Consensus: Gubernatorial glitch

The new system for the HOPE scholarship proposed by Governor Deal will have adverse short-term and long-term effects on the Tech student body and the Institute as a whole. If the proposal goes through, students will see an immediate increase in out-of-pocket expenses. Since fees and books will no longer be covered, students will already be on the hook for hundreds of dollars more per semester, but the problem will be further exacerbated by the fact that most students on HOPE will be required to pay at least 10 percent of their tuition. A grandfather clause in the bill would help alleviate this possible predicament and help students adjust to the new system.
The long-term effects could be even more damaging on an Institutional level. Tech has a well-established reputation throughout the state of having a very rigorous academic work load. This coupled with the recent decision of the Board of Regents to open up what used to be Tech-only majors to more universities within Georgia will make Tech be at an even greater disadvantage when students are shopping for a college to attend. While Tech currently has a very strong brand, it can only be sustained by bringing in the best and the brightest.

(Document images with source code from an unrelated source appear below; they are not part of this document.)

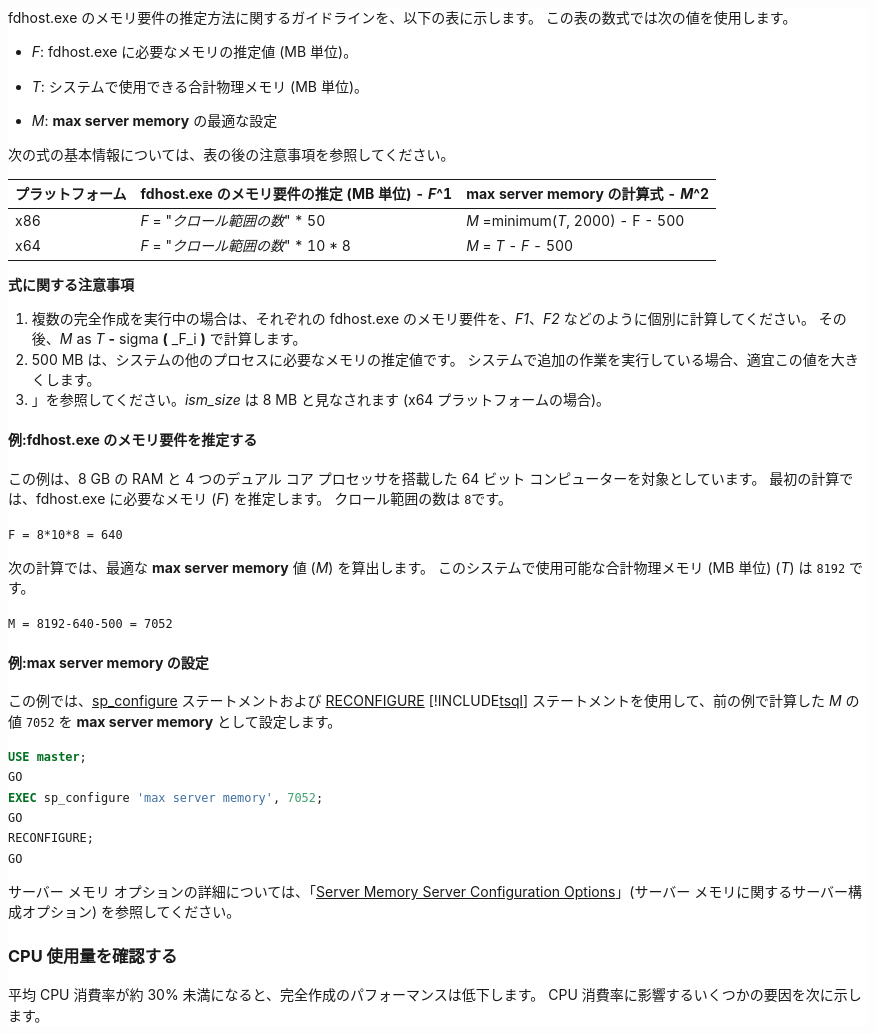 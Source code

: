  fdhost.exe のメモリ要件の推定方法に関するガイドラインを、以下の表に示します。 この表の数式では次の値を使用します。  
  
-   *F*: fdhost.exe に必要なメモリの推定値 (MB 単位)。  
  
-   *T*: システムで使用できる合計物理メモリ (MB 単位)。  
  
-   *M*: **max server memory** の最適な設定  
  
次の式の基本情報については、表の後の注意事項を参照してください。  
  
|プラットフォーム|fdhost.exe のメモリ要件の推定 (MB 単位) - *F*^1|max server memory の計算式 - *M*^2|  
|--------------|-----------------------------------------------------------|-----------------------------------------------------|  
|x86|*F* = "*クロール範囲の数*" \* 50|*M* =minimum(*T*, 2000) - F - 500|  
|x64|*F* = "*クロール範囲の数*" \* 10 \* 8|*M* = *T* - *F* - 500|  

**式に関する注意事項**
1.  複数の完全作成を実行中の場合は、それぞれの fdhost.exe のメモリ要件を、*F1*、*F2* などのように個別に計算してください。 その後、*M* as _T_ **-** sigma **(** _F_i **)** で計算します。  
2.  500 MB は、システムの他のプロセスに必要なメモリの推定値です。 システムで追加の作業を実行している場合、適宜この値を大きくします。  
3.  」を参照してください。*ism_size* は 8 MB と見なされます (x64 プラットフォームの場合)。  
  
 #### <a name="example-estimate-the-memory-requirements-of-fdhostexe"></a>例:fdhost.exe のメモリ要件を推定する  
  
 この例は、8 GB の RAM と 4 つのデュアル コア プロセッサを搭載した 64 ビット コンピューターを対象としています。 最初の計算では、fdhost.exe に必要なメモリ (*F*) を推定します。 クロール範囲の数は `8`です。  
  
 `F = 8*10*8 = 640`  
  
 次の計算では、最適な **max server memory** 値 (*M*) を算出します。 このシステムで使用可能な合計物理メモリ (MB 単位) (*T*) は `8192` です。  
  
 `M = 8192-640-500 = 7052`  
  
 #### <a name="example-setting-max-server-memory"></a>例:max server memory の設定  
  
 この例では、[sp_configure](../../relational-databases/system-stored-procedures/sp-configure-transact-sql.md) ステートメントおよび [RECONFIGURE](../../t-sql/language-elements/reconfigure-transact-sql.md) [!INCLUDE[tsql](../../includes/tsql-md.md)] ステートメントを使用して、前の例で計算した *M* の値 `7052` を **max server memory** として設定します。  
  
```sql  
USE master;  
GO  
EXEC sp_configure 'max server memory', 7052;  
GO  
RECONFIGURE;  
GO  
```  
  
サーバー メモリ オプションの詳細については、「[Server Memory Server Configuration Options](../../database-engine/configure-windows/server-memory-server-configuration-options.md)」(サーバー メモリに関するサーバー構成オプション) を参照してください。
  
### <a name="check-cpu-usage"></a>CPU 使用量を確認する  
平均 CPU 消費率が約 30% 未満になると、完全作成のパフォーマンスは低下します。 CPU 消費率に影響するいくつかの要因を次に示します。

Ultimately, the leadership on campus, both on the student level and the administrative level, needs to lobby for the best interests of Tech. Student leadership has sent mixed messages, but the two points often made by them have been that funding tuition at 100 percent is critical and that raising the college GPA requirements should not be on the table. Both of these demands were ignored in the proposal. SGA and the administration need to do what is in the best interest of current and future students; this proposal is not in the best interest of the Tech community. Both governing bodies should try to improve or block the proposal.